But seriously. I love this job so far. And part of me wonders if it's because I have freedom with my choices there right now. I can pick when I want to work, how often I want to work, and what types of activities I want to work (for the most part). Which. Is. Awesome. So, if we take that away, will I start to feel run down, overworked, exhausted, and frustrated? Who really knows. Yes, it's a risk I'm willing to take. HOWEVER, it's also a chance I'd be willing to pass up. Provided there's another something new and awesome that comes around and makes me think wonderful thoughts about a job that's fun and exciting and challenging and enjoyable enough to not need Hulu and internet access and short work days to survive. If that new possibility also allows me to still have my part time job, even better! If not, it better be effing worth it.

And yes, maybe I'm writing this because someday I want to use this blog in my portfolio as a writing sample and I need the job opportunity reading this to know I won't leave them for something full time that opens up at the other gig, if I'm still trucking along there. And also to let them know that I don't only just bash companies for having weird application/interviewing/recruting/hiring processes. (But I totally will if they do.)

But I'm writing it because it's the truth. (And that's serious, any job opportunity people reading this!)

Job huntressing isn't always about the shitty interviews or crappy boring day jobs. It's about how I am huntressing for a job that just makes me HAPPY , damn it! And yes, that really is the moral of this story.

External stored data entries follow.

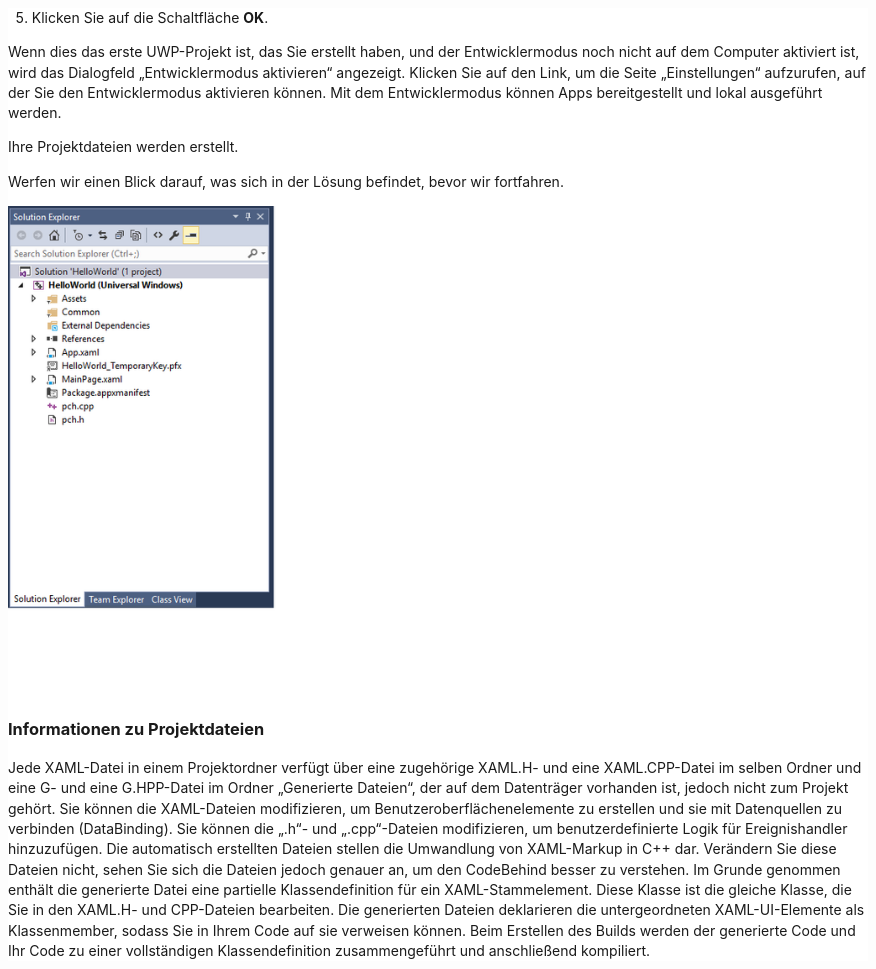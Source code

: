 5.  Klicken Sie auf die Schaltfläche **OK**.

   Wenn dies das erste UWP-Projekt ist, das Sie erstellt haben, und der Entwicklermodus noch nicht auf dem Computer aktiviert ist, wird das Dialogfeld „Entwicklermodus aktivieren“ angezeigt. Klicken Sie auf den Link, um die Seite „Einstellungen“ aufzurufen, auf der Sie den Entwicklermodus aktivieren können. Mit dem Entwicklermodus können Apps bereitgestellt und lokal ausgeführt werden.

   Ihre Projektdateien werden erstellt.

Werfen wir einen Blick darauf, was sich in der Lösung befindet, bevor wir fortfahren.

![Projektmappe der universellen App mit reduzierten Knoten](images/vs2015-solutionexploreruniversal-0-cpp.png)

### Informationen zu Projektdateien

Jede XAML-Datei in einem Projektordner verfügt über eine zugehörige XAML.H- und eine XAML.CPP-Datei im selben Ordner und eine G- und eine G.HPP-Datei im Ordner „Generierte Dateien“, der auf dem Datenträger vorhanden ist, jedoch nicht zum Projekt gehört. Sie können die XAML-Dateien modifizieren, um Benutzeroberflächenelemente zu erstellen und sie mit Datenquellen zu verbinden (DataBinding). Sie können die „.h“- und „.cpp“-Dateien modifizieren, um benutzerdefinierte Logik für Ereignishandler hinzuzufügen. Die automatisch erstellten Dateien stellen die Umwandlung von XAML-Markup in C++ dar. Verändern Sie diese Dateien nicht, sehen Sie sich die Dateien jedoch genauer an, um den CodeBehind besser zu verstehen. Im Grunde genommen enthält die generierte Datei eine partielle Klassendefinition für ein XAML-Stammelement. Diese Klasse ist die gleiche Klasse, die Sie in den XAML.H- und CPP-Dateien bearbeiten. Die generierten Dateien deklarieren die untergeordneten XAML-UI-Elemente als Klassenmember, sodass Sie in Ihrem Code auf sie verweisen können. Beim Erstellen des Builds werden der generierte Code und Ihr Code zu einer vollständigen Klassendefinition zusammengeführt und anschließend kompiliert.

Now if only I could find myself something that has a great health plan (with the new free...umm...very-specific-type-of-prescription mandate please!!), matching 401K option, and sweet PTO... that also allows me to enjoy fall football weekends without too much interruption. Yes, I just got ridiculously excited for football to start and plan on spending every Saturday and Sunday watching my teams kick ass. And yes, I'm also currently reading the first book in the "Song of Ice and Fire" series and getting excited to see a live orchestral concert of the soundtrack of the first Lord of the Rings movie. I don't fit stereotypes. So sue me. (Ok, but actually, a lot of the time, I do).

2 comments:

  1. I know exactly how you feel!!! I hate it when I apply for a job and don't hear anything back. At least have enough respect for your current employees to tell them something. Hope it works out for you Huntress!!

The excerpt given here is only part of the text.